ABOUT THIS TASK >> Transcribe every entry exactly, leaving out any pictures.

SUPPLIED INFORMATION >>
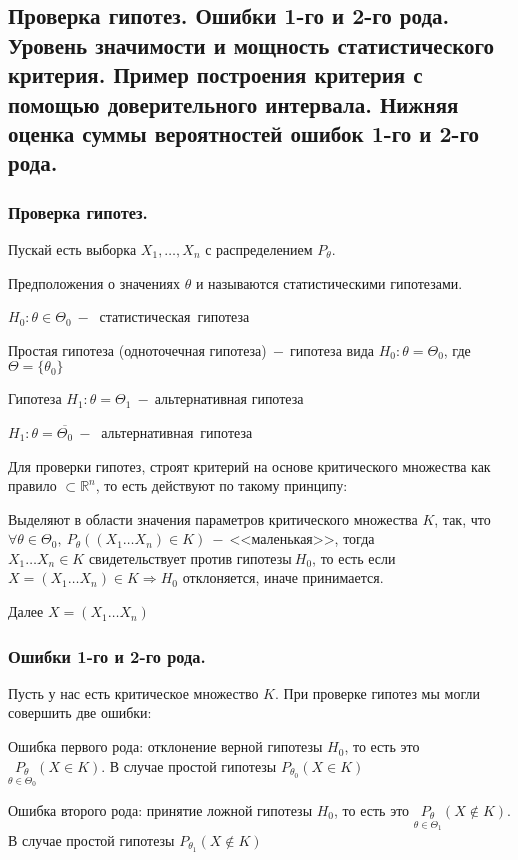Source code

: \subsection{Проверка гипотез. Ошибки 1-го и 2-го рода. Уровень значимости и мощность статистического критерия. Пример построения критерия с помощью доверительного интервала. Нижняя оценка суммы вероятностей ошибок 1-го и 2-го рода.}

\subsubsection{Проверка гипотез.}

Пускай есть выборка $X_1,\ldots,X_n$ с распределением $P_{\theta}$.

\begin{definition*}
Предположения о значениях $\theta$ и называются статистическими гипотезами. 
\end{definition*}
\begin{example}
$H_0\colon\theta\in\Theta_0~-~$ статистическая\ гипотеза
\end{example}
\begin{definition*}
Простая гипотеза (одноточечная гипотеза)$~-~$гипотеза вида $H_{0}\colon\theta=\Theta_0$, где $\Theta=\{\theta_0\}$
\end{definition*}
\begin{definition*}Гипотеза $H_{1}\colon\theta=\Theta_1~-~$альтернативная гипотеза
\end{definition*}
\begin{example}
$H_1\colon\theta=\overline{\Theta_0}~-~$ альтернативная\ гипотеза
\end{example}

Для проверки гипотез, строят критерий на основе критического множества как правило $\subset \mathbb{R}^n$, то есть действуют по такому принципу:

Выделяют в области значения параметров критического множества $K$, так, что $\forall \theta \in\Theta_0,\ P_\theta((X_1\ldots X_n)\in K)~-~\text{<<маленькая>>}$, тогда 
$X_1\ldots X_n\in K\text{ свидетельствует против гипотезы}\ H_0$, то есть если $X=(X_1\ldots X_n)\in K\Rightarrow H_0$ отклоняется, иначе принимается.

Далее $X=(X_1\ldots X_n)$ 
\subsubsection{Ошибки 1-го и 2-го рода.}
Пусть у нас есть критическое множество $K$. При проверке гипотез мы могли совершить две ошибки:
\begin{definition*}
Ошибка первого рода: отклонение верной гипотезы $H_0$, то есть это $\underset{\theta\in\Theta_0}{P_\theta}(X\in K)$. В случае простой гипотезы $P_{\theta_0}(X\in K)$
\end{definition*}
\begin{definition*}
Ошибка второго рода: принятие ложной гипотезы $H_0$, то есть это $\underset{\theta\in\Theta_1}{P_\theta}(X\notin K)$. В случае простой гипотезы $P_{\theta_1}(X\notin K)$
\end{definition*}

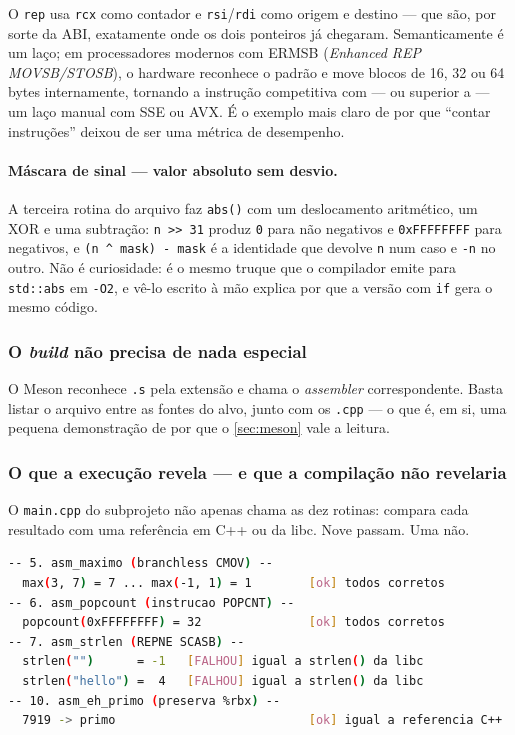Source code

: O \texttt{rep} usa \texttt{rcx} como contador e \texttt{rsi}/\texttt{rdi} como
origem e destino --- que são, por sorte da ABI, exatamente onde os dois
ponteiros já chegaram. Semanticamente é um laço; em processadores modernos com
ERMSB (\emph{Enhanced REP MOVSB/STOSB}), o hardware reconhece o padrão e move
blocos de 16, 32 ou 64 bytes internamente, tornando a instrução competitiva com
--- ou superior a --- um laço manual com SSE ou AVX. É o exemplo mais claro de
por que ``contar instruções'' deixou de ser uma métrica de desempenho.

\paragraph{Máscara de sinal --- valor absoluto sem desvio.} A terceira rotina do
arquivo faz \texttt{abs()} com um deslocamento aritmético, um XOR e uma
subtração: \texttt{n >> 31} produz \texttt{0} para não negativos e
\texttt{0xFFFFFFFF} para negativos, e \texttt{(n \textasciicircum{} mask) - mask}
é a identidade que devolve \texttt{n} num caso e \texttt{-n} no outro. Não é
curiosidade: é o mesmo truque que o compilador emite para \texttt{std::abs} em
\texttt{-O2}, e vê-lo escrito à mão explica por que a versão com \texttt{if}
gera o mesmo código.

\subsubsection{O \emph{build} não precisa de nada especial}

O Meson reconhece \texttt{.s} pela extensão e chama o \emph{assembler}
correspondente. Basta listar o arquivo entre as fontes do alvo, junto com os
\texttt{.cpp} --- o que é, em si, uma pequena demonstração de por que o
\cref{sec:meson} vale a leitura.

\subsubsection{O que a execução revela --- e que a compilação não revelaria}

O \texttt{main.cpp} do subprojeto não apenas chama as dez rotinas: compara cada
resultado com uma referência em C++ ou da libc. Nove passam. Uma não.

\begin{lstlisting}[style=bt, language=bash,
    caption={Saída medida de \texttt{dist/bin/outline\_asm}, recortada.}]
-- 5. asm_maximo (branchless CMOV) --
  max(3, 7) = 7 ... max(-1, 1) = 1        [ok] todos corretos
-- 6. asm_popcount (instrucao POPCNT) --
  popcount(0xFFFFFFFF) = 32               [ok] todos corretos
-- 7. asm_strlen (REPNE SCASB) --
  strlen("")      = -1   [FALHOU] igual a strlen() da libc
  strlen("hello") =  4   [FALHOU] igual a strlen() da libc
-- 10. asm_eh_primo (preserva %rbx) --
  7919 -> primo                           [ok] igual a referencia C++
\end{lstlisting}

RESULT >>
Source code

: \subsection{Проверка гипотез. Ошибки 1-го и 2-го рода. Уровень значимости и мощность статистического критерия. Пример построения критерия с помощью доверительного интервала. Нижняя оценка суммы вероятностей ошибок 1-го и 2-го рода.}

\subsubsection{Проверка гипотез.}

Пускай есть выборка $X_1,\ldots,X_n$ с распределением $P_{\theta}$.

\begin{definition*}
Предположения о значениях $\theta$ и называются статистическими гипотезами. 
\end{definition*}
\begin{example}
$H_0\colon\theta\in\Theta_0~-~$ статистическая\ гипотеза
\end{example}
\begin{definition*}
Простая гипотеза (одноточечная гипотеза)$~-~$гипотеза вида $H_{0}\colon\theta=\Theta_0$, где $\Theta=\{\theta_0\}$
\end{definition*}
\begin{definition*}Гипотеза $H_{1}\colon\theta=\Theta_1~-~$альтернативная гипотеза
\end{definition*}
\begin{example}
$H_1\colon\theta=\overline{\Theta_0}~-~$ альтернативная\ гипотеза
\end{example}

Для проверки гипотез, строят критерий на основе критического множества как правило $\subset \mathbb{R}^n$, то есть действуют по такому принципу:

Выделяют в области значения параметров критического множества $K$, так, что $\forall \theta \in\Theta_0,\ P_\theta((X_1\ldots X_n)\in K)~-~\text{<<маленькая>>}$, тогда 
$X_1\ldots X_n\in K\text{ свидетельствует против гипотезы}\ H_0$, то есть если $X=(X_1\ldots X_n)\in K\Rightarrow H_0$ отклоняется, иначе принимается.

Далее $X=(X_1\ldots X_n)$ 
\subsubsection{Ошибки 1-го и 2-го рода.}
Пусть у нас есть критическое множество $K$. При проверке гипотез мы могли совершить две ошибки:
\begin{definition*}
Ошибка первого рода: отклонение верной гипотезы $H_0$, то есть это $\underset{\theta\in\Theta_0}{P_\theta}(X\in K)$. В случае простой гипотезы $P_{\theta_0}(X\in K)$
\end{definition*}
\begin{definition*}
Ошибка второго рода: принятие ложной гипотезы $H_0$, то есть это $\underset{\theta\in\Theta_1}{P_\theta}(X\notin K)$. В случае простой гипотезы $P_{\theta_1}(X\notin K)$
\end{definition*}

Source code

: O \texttt{rep} usa \texttt{rcx} como contador e \texttt{rsi}/\texttt{rdi} como
origem e destino --- que são, por sorte da ABI, exatamente onde os dois
ponteiros já chegaram. Semanticamente é um laço; em processadores modernos com
ERMSB (\emph{Enhanced REP MOVSB/STOSB}), o hardware reconhece o padrão e move
blocos de 16, 32 ou 64 bytes internamente, tornando a instrução competitiva com
--- ou superior a --- um laço manual com SSE ou AVX. É o exemplo mais claro de
por que ``contar instruções'' deixou de ser uma métrica de desempenho.

\paragraph{Máscara de sinal --- valor absoluto sem desvio.} A terceira rotina do
arquivo faz \texttt{abs()} com um deslocamento aritmético, um XOR e uma
subtração: \texttt{n >> 31} produz \texttt{0} para não negativos e
\texttt{0xFFFFFFFF} para negativos, e \texttt{(n \textasciicircum{} mask) - mask}
é a identidade que devolve \texttt{n} num caso e \texttt{-n} no outro. Não é
curiosidade: é o mesmo truque que o compilador emite para \texttt{std::abs} em
\texttt{-O2}, e vê-lo escrito à mão explica por que a versão com \texttt{if}
gera o mesmo código.

\subsubsection{O \emph{build} não precisa de nada especial}

O Meson reconhece \texttt{.s} pela extensão e chama o \emph{assembler}
correspondente. Basta listar o arquivo entre as fontes do alvo, junto com os
\texttt{.cpp} --- o que é, em si, uma pequena demonstração de por que o
\cref{sec:meson} vale a leitura.

\subsubsection{O que a execução revela --- e que a compilação não revelaria}

O \texttt{main.cpp} do subprojeto não apenas chama as dez rotinas: compara cada
resultado com uma referência em C++ ou da libc. Nove passam. Uma não.

\begin{lstlisting}[style=bt, language=bash,
    caption={Saída medida de \texttt{dist/bin/outline\_asm}, recortada.}]
-- 5. asm_maximo (branchless CMOV) --
  max(3, 7) = 7 ... max(-1, 1) = 1        [ok] todos corretos
-- 6. asm_popcount (instrucao POPCNT) --
  popcount(0xFFFFFFFF) = 32               [ok] todos corretos
-- 7. asm_strlen (REPNE SCASB) --
  strlen("")      = -1   [FALHOU] igual a strlen() da libc
  strlen("hello") =  4   [FALHOU] igual a strlen() da libc
-- 10. asm_eh_primo (preserva %rbx) --
  7919 -> primo                           [ok] igual a referencia C++
\end{lstlisting}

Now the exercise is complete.